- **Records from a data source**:
((

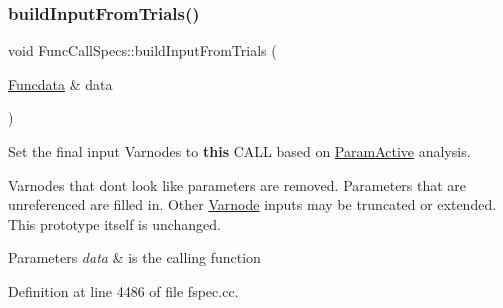 \subsubsection{\texorpdfstring{buildInputFromTrials()}{buildInputFromTrials()}}
{\footnotesize\ttfamily void Func\+Call\+Specs\+::build\+Input\+From\+Trials (\begin{DoxyParamCaption}\item[{\mbox{\hyperlink{class_funcdata}{Funcdata}} \&}]{data }\end{DoxyParamCaption})}



Set the final input Varnodes to {\bfseries{this}} C\+A\+LL based on \mbox{\hyperlink{class_param_active}{Param\+Active}} analysis. 

Varnodes that don\textquotesingle{}t look like parameters are removed. Parameters that are unreferenced are filled in. Other \mbox{\hyperlink{class_varnode}{Varnode}} inputs may be truncated or extended. This prototype itself is unchanged. 
\begin{DoxyParams}{Parameters}
{\em data} & is the calling function \\
\hline
\end{DoxyParams}


Definition at line 4486 of file fspec.\+cc.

))

Only the final stretch of the entries above is needed: print exactly the lines from the line containing "calling function \\" through the last one.

- **Result of this exercise**:
{\em data} & is the calling function \\
\hline
\end{DoxyParams}


Definition at line 4486 of file fspec.\+cc.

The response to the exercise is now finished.